++++ Material provided

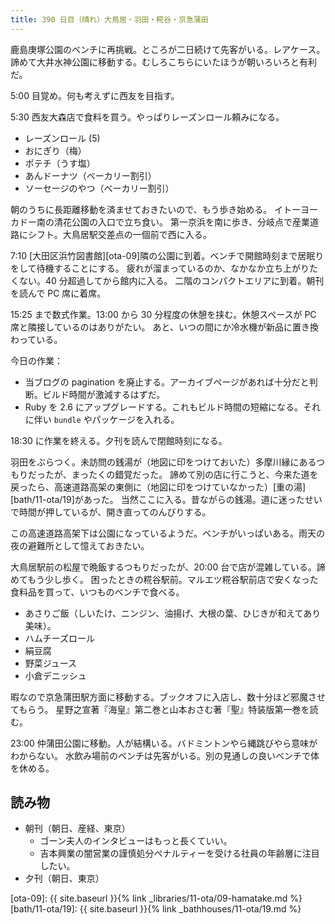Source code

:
 ```yaml
---
title: 390 日目（晴れ）大鳥居・羽田・糀谷・京急蒲田
---
```


鹿島庚塚公園のベンチに再挑戦。ところが二日続けて先客がいる。レアケース。
諦めて大井水神公園に移動する。むしろこちらにいたほうが朝いろいろと有利だ。

5:00 目覚め。何も考えずに西友を目指す。

5:30 西友大森店で食料を買う。やっぱりレーズンロール頼みになる。

* レーズンロール (5)
* おにぎり（梅）
* ポテチ（うす塩）
* あんドーナツ（ベーカリー割引）
* ソーセージのやつ（ベーカリー割引）

朝のうちに長距離移動を済ませておきたいので、もう歩き始める。
イトーヨーカドー南の清花公園の入口で立ち食い。
第一京浜を南に歩き、分岐点で産業道路にシフト。大鳥居駅交差点の一個前で西に入る。

7:10 [大田区浜竹図書館][ota-09]隣の公園に到着。ベンチで開館時刻まで居眠りをして待機することにする。
疲れが溜まっているのか、なかなか立ち上がりたくない。40 分超過してから館内に入る。
二階のコンパクトエリアに到着。朝刊を読んで PC 席に着席。

15:25 まで数式作業。13:00 から 30 分程度の休憩を挟む。休憩スペースが PC 席と隣接しているのはありがたい。
あと、いつの間にか冷水機が新品に置き換わっている。

今日の作業：

* 当ブログの pagination を廃止する。アーカイブページがあれば十分だと判断。ビルド時間が激減するはずだ。
* Ruby を 2.6 にアップグレードする。これもビルド時間の短縮になる。それに伴い `bundle` やパッケージを入れる。

18:30 に作業を終える。夕刊を読んで閉館時刻になる。

羽田をぶらつく。未訪問の銭湯が（地図に印をつけておいた）多摩川縁にあるつもりだったが、まったくの錯覚だった。
諦めて別の店に行こうと、今来た道を戻ったら、高速道路高架の東側に（地図に印をつけていなかった）[重の湯][bath/11-ota/19]があった。
当然ここに入る。昔ながらの銭湯。道に迷ったせいで時間が押しているが、開き直ってのんびりする。

この高速道路高架下は公園になっているようだ。ベンチがいっぱいある。雨天の夜の避難所として憶えておきたい。

大鳥居駅前の松屋で晩飯するつもりだったが、20:00 台で店が混雑している。諦めてもう少し歩く。
困ったときの糀谷駅前。マルエツ糀谷駅前店で安くなった食料品を買って、いつものベンチで食べる。

* あさりご飯（しいたけ、ニンジン、油揚げ、大根の葉、ひじきが和えてあり美味）。
* ハムチーズロール
* 絹豆腐
* 野菜ジュース
* 小倉デニッシュ

暇なので京急蒲田駅方面に移動する。ブックオフに入店し、数十分ほど邪魔させてもらう。
星野之宣著『海皇』第二巻と山本おさむ著『聖』特装版第一巻を読む。

23:00 仲蒲田公園に移動。人が結構いる。バドミントンやら縄跳びやら意味がわからない。
水飲み場前のベンチは先客がいる。別の見通しの良いベンチで体を休める。

## 読み物

* 朝刊（朝日、産経、東京）
  * ゴーン夫人のインタビューはもっと長くていい。
  * 吉本興業の闇営業の謹慎処分ペナルティーを受ける社員の年齢層に注目したい。
* 夕刊（朝日、東京）

[ota-09]: {{ site.baseurl }}{% link _libraries/11-ota/09-hamatake.md %}
[bath/11-ota/19]: {{ site.baseurl }}{% link _bathhouses/11-ota/19.md %}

++++++++

Problem description => Copy each line in the entries above where the word "link" shows up.

Answer area =>
[ota-09]: {{ site.baseurl }}{% link _libraries/11-ota/09-hamatake.md %}
[bath/11-ota/19]: {{ site.baseurl }}{% link _bathhouses/11-ota/19.md %}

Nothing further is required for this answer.